In [1]:
import os
import pandas as pd
from qdrant_client import models,QdrantClient
from qdrant_client.http.models import PointStruct, SparseVector
from collections import defaultdict
from dotenv import load_dotenv
load_dotenv()

True

In [2]:
# Load CSV files
ratings_df = pd.read_csv('data/ratings_small.csv')
movies_df = pd.read_csv('data/movies_metadata.csv', low_memory=False)

# Convert movieId in ratings_df to string
ratings_df['movieId'] = ratings_df['movieId'].astype(str)

# Convert id in movies_df to string and handle missing values
movies_df['id'] = movies_df['id'].astype(str)
movies_df = movies_df.dropna(subset=['id'])
movies_df['title'] = movies_df['title'].fillna('')

# Normalize ratings
ratings_df['rating'] = (ratings_df['rating'] - ratings_df['rating'].mean()) / ratings_df['rating'].std()
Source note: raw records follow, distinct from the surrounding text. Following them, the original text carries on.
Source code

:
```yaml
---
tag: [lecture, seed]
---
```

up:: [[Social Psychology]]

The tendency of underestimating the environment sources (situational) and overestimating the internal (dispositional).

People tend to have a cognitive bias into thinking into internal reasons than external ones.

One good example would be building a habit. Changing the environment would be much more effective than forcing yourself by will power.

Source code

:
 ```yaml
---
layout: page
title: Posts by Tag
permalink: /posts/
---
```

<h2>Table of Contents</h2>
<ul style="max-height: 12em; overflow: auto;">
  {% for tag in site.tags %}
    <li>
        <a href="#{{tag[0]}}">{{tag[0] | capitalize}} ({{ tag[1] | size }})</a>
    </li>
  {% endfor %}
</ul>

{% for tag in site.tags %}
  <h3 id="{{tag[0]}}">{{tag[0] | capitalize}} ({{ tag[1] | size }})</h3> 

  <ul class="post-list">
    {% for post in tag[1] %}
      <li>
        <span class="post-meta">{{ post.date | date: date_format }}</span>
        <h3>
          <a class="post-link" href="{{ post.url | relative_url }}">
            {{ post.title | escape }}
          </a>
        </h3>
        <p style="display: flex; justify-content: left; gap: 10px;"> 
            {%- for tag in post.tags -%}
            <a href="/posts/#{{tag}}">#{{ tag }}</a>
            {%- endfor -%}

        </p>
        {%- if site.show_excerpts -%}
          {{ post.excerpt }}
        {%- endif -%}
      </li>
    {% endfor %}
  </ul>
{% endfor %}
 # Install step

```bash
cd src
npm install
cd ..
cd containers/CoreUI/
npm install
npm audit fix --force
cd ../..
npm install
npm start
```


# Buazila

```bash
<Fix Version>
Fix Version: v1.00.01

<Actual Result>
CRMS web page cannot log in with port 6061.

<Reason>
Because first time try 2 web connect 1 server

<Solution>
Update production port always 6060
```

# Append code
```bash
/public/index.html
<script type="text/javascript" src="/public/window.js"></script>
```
# Merge ratings with movie metadata to get movie titles
ratings_df = ratings_df.merge(movies_df[['id', 'title']], left_on='movieId', right_on='id', how='left')

# Aggregate ratings to handle duplicate (userId, title) pairs
ratings_df = ratings_df.groupby(['userId', 'movieId']).rating.mean().reset_index()

In [3]:
qdrant_client = QdrantClient(
    os.getenv("QDRANT_HOST"),
    api_key=os.getenv("QDRANT_API_KEY")
)

# Create a new Qdrant collection
collection_name = "movies"
qdrant_client.create_collection(
    collection_name=collection_name,
    vectors_config={},
    sparse_vectors_config={
        "ratings": models.SparseVectorParams()
    }
)

True

In [4]:
# Convert ratings to sparse vectors
user_sparse_vectors = defaultdict(lambda: {"values": [], "indices": []})
for row in ratings_df.itertuples():
    user_sparse_vectors[row.userId]["values"].append(row.rating)
    user_sparse_vectors[row.userId]["indices"].append(int(row.movieId))

In [5]:
# Define a data generator
def data_generator():
    for user_id, sparse_vector in user_sparse_vectors.items():
        yield PointStruct(
            id=user_id,
            vector={"ratings": SparseVector(
                indices=sparse_vector["indices"],
                values=sparse_vector["values"]
            )},
            payload={"user_id": user_id}
        )

# Upload points using the data generator
qdrant_client.upload_points(
    collection_name=collection_name,
    points=data_generator()
)

# Search 

In [6]:
my_ratings = {
    603: 1,     # Matrix
    13475: 1,   # Star Trek
    11: 1,      # Star Wars
    1091: -1,   # The Thing
    862: 1,     # Toy Story
    597: -1,    # Titanic
    680: -1,    # Pulp Fiction
    13: 1,      # Forrest Gump
    120: 1,     # Lord of the Rings
    87: -1,     # Indiana Jones
    562: -1     # Die Hard
}

In [7]:
indices = list(my_ratings.keys())
values = list(my_ratings.values())
custom_sparse_vector = {"indices": indices, "values": values}

In [8]:
from qdrant_client import QdrantClient
from qdrant_client.http.models import NamedSparseVector, SparseVector

# Create the NamedSparseVector for the query
named_query_vector = NamedSparseVector(
    name="ratings",
    vector=SparseVector(
        indices=custom_sparse_vector["indices"],
        values=custom_sparse_vector["values"]
    )
)

# Perform the search
results = qdrant_client.search(
    collection_name=collection_name,
    query_vector=named_query_vector,
    limit=10
)

# Print search results with movie titles
for result in results:
    movie_id = result.id
    movie_title_row = movies_df.loc[movies_df['id'] == str(movie_id), 'title']
    if not movie_title_row.empty:
        movie_title = movie_title_row.values[0]
        print(f"Title: {movie_title}, Score: {result.score}, Payload: {result.payload}")
    else:
        print(f"Movie ID {movie_id} not found in movies_df.")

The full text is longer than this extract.